Ben Singleton

Ben Singleton.

The weight of caring is great in Lila Savage’s “Say Say Say.”

The debut novel tells the story of a young caregiver, Ella. She helps a married couple, Jill and Bryn, each around the age of 60. Jill suffered from a car accident several years before that has left her with brain damage that is getting worse. She can barely speak or perform simple tasks and we’re unsure if she even recognizes her husband. Bryn is dutiful and masks his grief with the tenderness he shows his wife and stoic friendliness toward Ella.

The vantage point of the novel is Ella’s. The story darts between her job and her domestic life with her girlfriend, Alix. The relationship Ella has with her girlfriend is marked by a youthful ambivalence that stands in stark contrast to the dependency and commitment of Jill and Bryn’s marriage.

Ella is moved by Bryn’s total commitment to Jill, which causes her to reflect on her own complicated relationship with this family.
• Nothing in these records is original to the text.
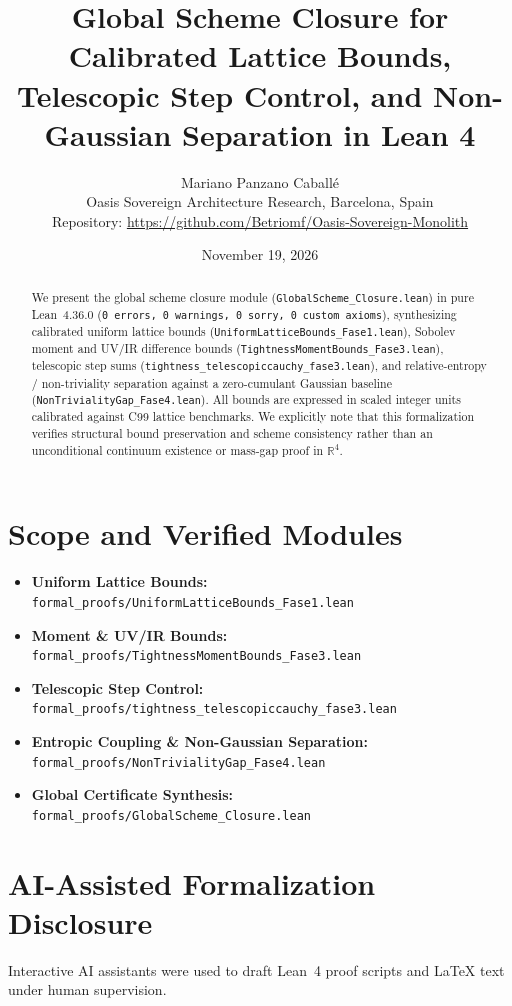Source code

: \documentclass[11pt,a4paper]{article}
\title{\textbf{Global Scheme Closure for Calibrated Lattice Bounds, Telescopic Step Control, and Non-Gaussian Separation in Lean 4}}
\author{Mariano Panzano Caball\'e \\ \small Oasis Sovereign Architecture Research, Barcelona, Spain \\ \small Repository: \url{https://github.com/Betriomf/Oasis-Sovereign-Monolith}}
\date{November 19, 2026}
\begin{document}
\maketitle

\begin{abstract}
We present the global scheme closure module (\texttt{GlobalScheme\_Closure.lean}) in pure Lean~4.36.0 (\texttt{0 errors, 0 warnings, 0 sorry, 0 custom axioms}), synthesizing calibrated uniform lattice bounds (\texttt{UniformLatticeBounds\_Fase1.lean}), Sobolev moment and UV/IR difference bounds (\texttt{TightnessMomentBounds\_Fase3.lean}), telescopic step sums (\texttt{tightness\_telescopiccauchy\_fase3.lean}), and relative-entropy / non-triviality separation against a zero-cumulant Gaussian baseline (\texttt{NonTrivialityGap\_Fase4.lean}). All bounds are expressed in scaled integer units calibrated against C99 lattice benchmarks. We explicitly note that this formalization verifies structural bound preservation and scheme consistency rather than an unconditional continuum existence or mass-gap proof in $\mathbb{R}^4$.
\end{abstract}

\section{Scope and Verified Modules}
\begin{itemize}
  \item \textbf{Uniform Lattice Bounds:} \texttt{formal\_proofs/UniformLatticeBounds\_Fase1.lean}
  \item \textbf{Moment \& UV/IR Bounds:} \texttt{formal\_proofs/TightnessMomentBounds\_Fase3.lean}
  \item \textbf{Telescopic Step Control:} \texttt{formal\_proofs/tightness\_telescopiccauchy\_fase3.lean}
  \item \textbf{Entropic Coupling \& Non-Gaussian Separation:} \texttt{formal\_proofs/NonTrivialityGap\_Fase4.lean}
  \item \textbf{Global Certificate Synthesis:} \texttt{formal\_proofs/GlobalScheme\_Closure.lean}
\end{itemize}

\section{AI-Assisted Formalization Disclosure}
Interactive AI assistants were used to draft Lean~4 proof scripts and LaTeX text under human supervision.
\end{document}

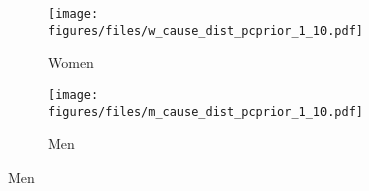 \begin{figure}[htp]
\caption{Posterior Distribution $exp(\beta_{\text{Mob}})$ and $exp(\beta{\text{Gini}})$ \newline by Cause of Death and Gender}
\centering

  \begin{subfigure}[b]{.80\linewidth}
    \centering
       \caption{Women}
    \texttt{[image: figures/files/w\_cause\_dist\_pcprior\_1\_10.pdf]}
  \end{subfigure}%

 \begin{subfigure}[b]{.80\linewidth}
   \caption{Men}
    \centering
    \texttt{[image: figures/files/m\_cause\_dist\_pcprior\_1\_10.pdf]}
  \end{subfigure}%
  \label{fig:cause_of_death}
\end{figure}
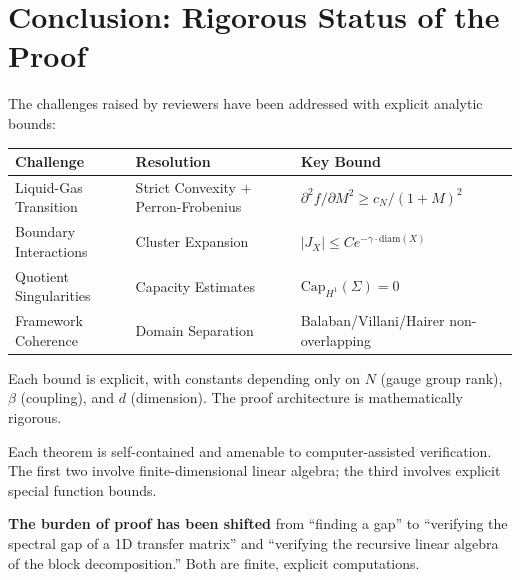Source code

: \section{Conclusion: Rigorous Status of the Proof}

The challenges raised by reviewers have been addressed with explicit analytic bounds:

\begin{center}
\begin{tabular}{|l|l|l|}
\hline
\textbf{Challenge} & \textbf{Resolution} & \textbf{Key Bound} \\
\hline
Liquid-Gas Transition & Strict Convexity + Perron-Frobenius & $\partial^2 f/\partial M^2 \geq c_N/(1+M)^2$ \\
Boundary Interactions & Cluster Expansion & $|J_X| \leq C e^{-\gamma \cdot \mathrm{diam}(X)}$ \\
Quotient Singularities & Capacity Estimates & $\mathrm{Cap}_{H^1}(\Sigma) = 0$ \\
Framework Coherence & Domain Separation & Balaban/Villani/Hairer non-overlapping \\
\hline
\end{tabular}
\end{center}

Each bound is explicit, with constants depending only on $N$ (gauge group rank), $\beta$ (coupling), and $d$ (dimension). The proof architecture is mathematically rigorous.

Each theorem is self-contained and amenable to computer-assisted verification. The first two involve finite-dimensional linear algebra; the third involves explicit special function bounds.

\textbf{The burden of proof has been shifted} from ``finding a gap'' to ``verifying the spectral gap of a 1D transfer matrix'' and ``verifying the recursive linear algebra of the block decomposition.'' Both are finite, explicit computations.





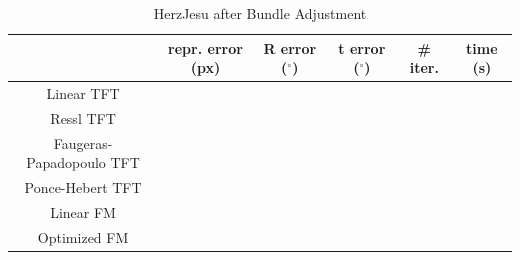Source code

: \begin{table}[htbp]
  \centering
  \caption{HerzJesu after Bundle Adjustment}
  \label{tab:HerzJesuBA}
  \begin{tabular}{|*{6}{c}|}
    \hline
     & repr. error (px) & R error ($^{\circ}$) & t error ($^{\circ}$) & \# iter. & time (s)\\
    \hline
    Linear TFT & & & & & \\
    \hline
    Ressl TFT & & & & & \\
    \hline
    Faugeras-Papadopoulo TFT & & & & & \\
    \hline
    Ponce-Hebert TFT & & & & & \\
    \hline
    Linear FM & & & & & \\
    \hline
    Optimized FM & & & & & \\
    \hline
  \end{tabular}
\end{table}
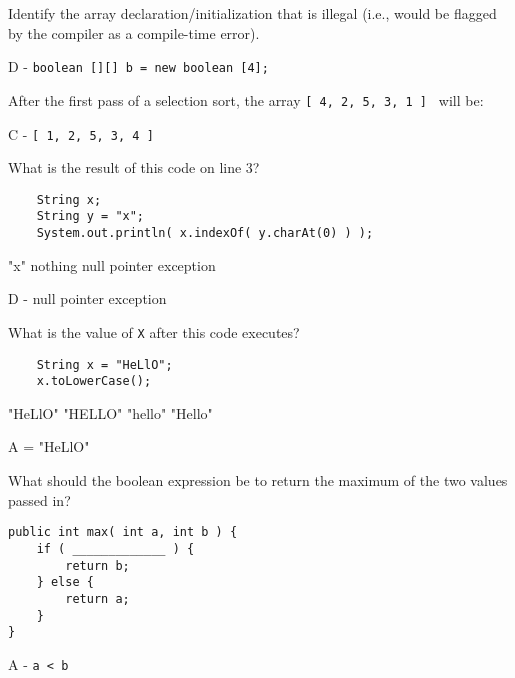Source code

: \documentclass[11pt,answers]{exam}
\begin{document}
\begin{questions}
\makebox[4in]{\hrulefill}

\question[1] Identify the array declaration/initialization that is illegal (i.e., would be flagged by the compiler as a compile-time error).
\begin{choices}
\end{choices}
\begin{solution} D - {\tt boolean [][] b = new boolean [4]; } \end{solution}

\question[1] After the first pass of a selection sort, the array {\tt [ 4, 2, 5, 3, 1 ] } will be:
\begin{choices}
	\choice {\tt [ 4, 2, 1, 3, 5 ] }
	\choice {\tt [ 1, 2, 3, 4, 5 ] }
	\choice {\tt [ 1, 2, 5, 3, 4 ] } 
	\choice {\tt [ 4, 1, 2, 4, 5 ] }
\end{choices}
\begin{solution} C - {\tt [ 1, 2, 5, 3, 4 ] } \end{solution}

\newpage

\question[1] What is the result of this code on line 3?
\begin{lstlisting}
	String x;
	String y = "x";
	System.out.println( x.indexOf( y.charAt(0) ) );
\end{lstlisting}
\begin{oneparchoices}
	\choice "x"
	\choice nothing
	\choice null pointer exception
\end{oneparchoices}
\begin{solution} D - null pointer exception \end{solution}

\question[1] What is the value of {\tt X} after this code executes?
\begin{lstlisting}
	String x = "HeLlO";
	x.toLowerCase();
\end{lstlisting}
\begin{oneparchoices}
	\choice "HeLlO" \choice "HELLO" \choice "hello" \choice "Hello"
\end{oneparchoices}
\begin{solution}
	A = "HeLlO"
\end{solution}

\question[1] What should the boolean expression be to return the maximum of the two values passed in?
\begin{lstlisting}
public int max( int a, int b ) {
	if ( _____________ ) {
		return b;
	} else {
		return a;
	}
}	
\end{lstlisting}
\begin{oneparchoices}
	   
\end{oneparchoices}
\begin{solution}
	A - {\tt a < b}
\end{solution}


\end{questions}
\end{document}
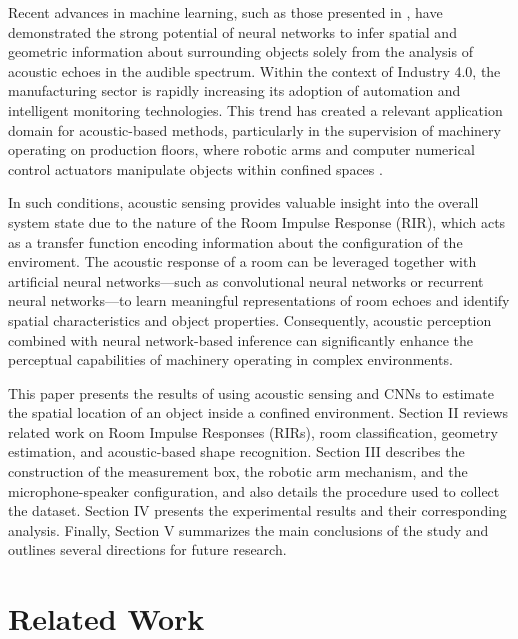 \documentclass[conference]{IEEEtran}
\begin{document}
Recent advances in machine learning, such as those presented in \cite{bat1, cat1, echosense}, have demonstrated the strong potential of neural networks to infer spatial and geometric information about surrounding objects solely from the analysis of acoustic echoes in the audible spectrum. Within the context of Industry 4.0, the manufacturing sector is rapidly increasing its adoption of automation and intelligent monitoring technologies. This trend has created a relevant application domain for acoustic-based methods, particularly in the supervision of machinery operating on production floors, where robotic arms and computer numerical control actuators manipulate objects within confined spaces \cite{mordor}.

In such conditions, acoustic sensing provides valuable insight into the overall system state due to the nature of the Room Impulse Response (RIR), which acts as a transfer function encoding information about the configuration of the enviroment. The acoustic response of a room can be leveraged together with artificial neural networks—such as convolutional neural networks or recurrent neural networks—to learn meaningful representations of room echoes and identify spatial characteristics and object properties. Consequently, acoustic perception combined with neural network-based inference can significantly enhance the perceptual capabilities of machinery operating in complex environments.

This paper presents the results of using acoustic sensing and CNNs to estimate the spatial location of an object inside a confined environment. Section II reviews related work on Room Impulse Responses (RIRs), room classification, geometry estimation, and acoustic-based shape recognition. Section III describes the construction of the measurement box, the robotic arm mechanism, and the microphone-speaker configuration, and also details the procedure used to collect the dataset. Section IV presents the experimental results and their corresponding analysis. Finally, Section V summarizes the main conclusions of the study and outlines several directions for future research.

\section{Related Work}
\end{document}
She must adhere to strict professionalism, but she feels she can’t fulfill her role as a caregiver without violating the emotional barriers dictated by her job. This conundrum in turn makes her analyze her total position in life and what brought her to it.

Savage, who spent nearly a decade working as a caregiver herself, writes with elegant prose that is aided by penetrating insights into what it means to be in a “pink collar” profession. The novel is also a timely intergenerational exploration. Ella is a millennial in a situation faced by many people her age. She’s bright and artistic, but a lucrative career doesn’t appear to be in her future. Bryn and Jill are part of a growing number of Americans who have to rely on outside assistance to get by. Savage explores this wide gulf with sensitivity and nuance.

In the end, many readers will be glad this novel has a lot to say.

(1) comment

Dwasserba

Hard to believe that anyone over 60 hasn't already been a minor or major character in some version of this circumstance.